Red Gendron

Biographical details
- Born: November 27, 1957 Boston, Massachusetts, U.S.
- Died: April 9, 2021 (aged 63) Orono, Maine, U.S.
- Alma mater: New England College, BA (1979) University of Maine, ME (1993)

Coaching career (HC unless noted)
- 1981–1990: Bellows Free Academy
- 1990–1993: Maine (assistant)
- 1994–1996: New Jersey Devils (assistant)
- 1996–2000: Albany River Rats (assistant)
- 2000–2002: New Jersey Devils (scout)
- 2002–2004: Albany River Rats
- 2004–2005: Indiana Ice
- 2005–2011: UMass (assistant)
- 2011–2013: Yale (associate HC)
- 2013–2021: Maine

Head coaching record
- Overall: 103–137–33 (.438)

Accomplishments and honors

Championships
- 1993 NCAA Championship (assistant) 1995 Stanley Cup (assistant) 2000 Stanley Cup (assistant) 2013 NCAA Championship (associate)

= Red Gendron =

Canadian ice hockey coach (1957–2021)

Dennis "Red" Gendron (November 27, 1957 – April 9, 2021) was an ice hockey coach, most recently for the University of Maine men's ice hockey team.

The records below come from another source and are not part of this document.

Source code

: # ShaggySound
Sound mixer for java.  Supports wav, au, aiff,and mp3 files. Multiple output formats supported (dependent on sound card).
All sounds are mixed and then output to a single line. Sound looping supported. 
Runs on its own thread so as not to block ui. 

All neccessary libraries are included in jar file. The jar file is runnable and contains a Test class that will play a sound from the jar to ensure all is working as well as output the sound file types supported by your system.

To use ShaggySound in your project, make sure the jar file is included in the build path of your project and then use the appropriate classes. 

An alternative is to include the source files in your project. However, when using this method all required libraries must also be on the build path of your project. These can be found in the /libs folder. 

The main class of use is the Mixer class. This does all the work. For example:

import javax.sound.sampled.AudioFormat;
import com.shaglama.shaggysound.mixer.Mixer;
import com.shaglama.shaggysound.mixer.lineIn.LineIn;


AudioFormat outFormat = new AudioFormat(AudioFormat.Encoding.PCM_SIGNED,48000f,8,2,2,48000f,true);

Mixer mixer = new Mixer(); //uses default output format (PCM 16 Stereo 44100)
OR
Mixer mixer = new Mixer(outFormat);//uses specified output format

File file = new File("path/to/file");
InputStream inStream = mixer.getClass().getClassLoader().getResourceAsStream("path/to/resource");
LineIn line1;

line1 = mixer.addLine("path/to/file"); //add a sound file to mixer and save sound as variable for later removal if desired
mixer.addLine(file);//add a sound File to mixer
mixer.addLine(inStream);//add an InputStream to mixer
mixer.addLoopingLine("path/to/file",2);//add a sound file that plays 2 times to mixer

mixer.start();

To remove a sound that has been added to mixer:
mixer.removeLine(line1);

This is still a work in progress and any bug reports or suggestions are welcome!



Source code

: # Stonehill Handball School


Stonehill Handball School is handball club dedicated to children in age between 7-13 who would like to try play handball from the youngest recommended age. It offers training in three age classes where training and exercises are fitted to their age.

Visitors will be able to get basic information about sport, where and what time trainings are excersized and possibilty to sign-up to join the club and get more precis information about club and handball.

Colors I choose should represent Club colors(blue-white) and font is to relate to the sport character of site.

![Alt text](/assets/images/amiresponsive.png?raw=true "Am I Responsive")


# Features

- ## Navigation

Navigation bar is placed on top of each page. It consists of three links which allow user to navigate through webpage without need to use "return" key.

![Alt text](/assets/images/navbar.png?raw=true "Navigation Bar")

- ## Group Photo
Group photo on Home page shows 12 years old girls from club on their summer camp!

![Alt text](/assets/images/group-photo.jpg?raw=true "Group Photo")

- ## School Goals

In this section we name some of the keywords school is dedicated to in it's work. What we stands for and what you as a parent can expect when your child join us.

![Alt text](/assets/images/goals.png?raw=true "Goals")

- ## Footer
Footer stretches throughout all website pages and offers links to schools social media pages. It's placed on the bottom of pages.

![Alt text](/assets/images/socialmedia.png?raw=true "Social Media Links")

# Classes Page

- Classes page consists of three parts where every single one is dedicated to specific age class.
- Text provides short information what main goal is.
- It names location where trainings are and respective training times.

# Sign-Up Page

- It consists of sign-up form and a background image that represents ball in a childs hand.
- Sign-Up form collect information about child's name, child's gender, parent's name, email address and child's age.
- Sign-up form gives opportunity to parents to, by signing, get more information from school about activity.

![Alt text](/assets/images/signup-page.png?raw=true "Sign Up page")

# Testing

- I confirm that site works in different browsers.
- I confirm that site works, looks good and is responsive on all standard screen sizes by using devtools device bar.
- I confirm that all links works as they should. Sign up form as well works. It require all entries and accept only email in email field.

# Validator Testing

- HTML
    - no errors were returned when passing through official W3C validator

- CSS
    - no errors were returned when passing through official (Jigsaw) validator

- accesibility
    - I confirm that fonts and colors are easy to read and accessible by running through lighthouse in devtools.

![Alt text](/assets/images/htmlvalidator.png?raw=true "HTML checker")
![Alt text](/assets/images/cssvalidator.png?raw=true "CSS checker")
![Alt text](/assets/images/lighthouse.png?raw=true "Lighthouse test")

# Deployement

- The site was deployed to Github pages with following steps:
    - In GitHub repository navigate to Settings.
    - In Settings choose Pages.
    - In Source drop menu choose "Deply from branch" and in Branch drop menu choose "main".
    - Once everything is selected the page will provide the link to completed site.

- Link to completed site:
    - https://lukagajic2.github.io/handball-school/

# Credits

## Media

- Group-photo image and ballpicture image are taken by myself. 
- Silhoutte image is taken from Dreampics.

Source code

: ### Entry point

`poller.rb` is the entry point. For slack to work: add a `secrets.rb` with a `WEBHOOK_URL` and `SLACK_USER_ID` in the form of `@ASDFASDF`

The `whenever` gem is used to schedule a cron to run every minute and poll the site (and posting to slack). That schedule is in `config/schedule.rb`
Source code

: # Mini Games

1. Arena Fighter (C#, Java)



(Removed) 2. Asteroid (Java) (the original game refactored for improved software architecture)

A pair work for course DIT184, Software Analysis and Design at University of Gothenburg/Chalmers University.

Gendron previously served as head coach for the Albany River Rats and Indiana Ice and held multiple positions for the New Jersey Devils, Albany River Rats, University of Maine, University of Massachusetts, Yale University, and Team USA

== Coaching career ==

===High school===
Gendron's first coaching position was as assistant coach to Albie Brodeur for two seasons, from 1979 to 1981 at his alma mater, Berlin High School in Berlin, New Hampshire. In 1981, he accepted his first head coaching position at Bellows Free Academy, in St. Albans, Vermont. During his nine years at BFA, Gendron led the Bobwhites to four state championships (1982, 1983, 1987 and 1988) and was twice named Vermont coach of the year. While at BFA he coached future NHL All-Star John LeClair, coached baseball and football, and taught history.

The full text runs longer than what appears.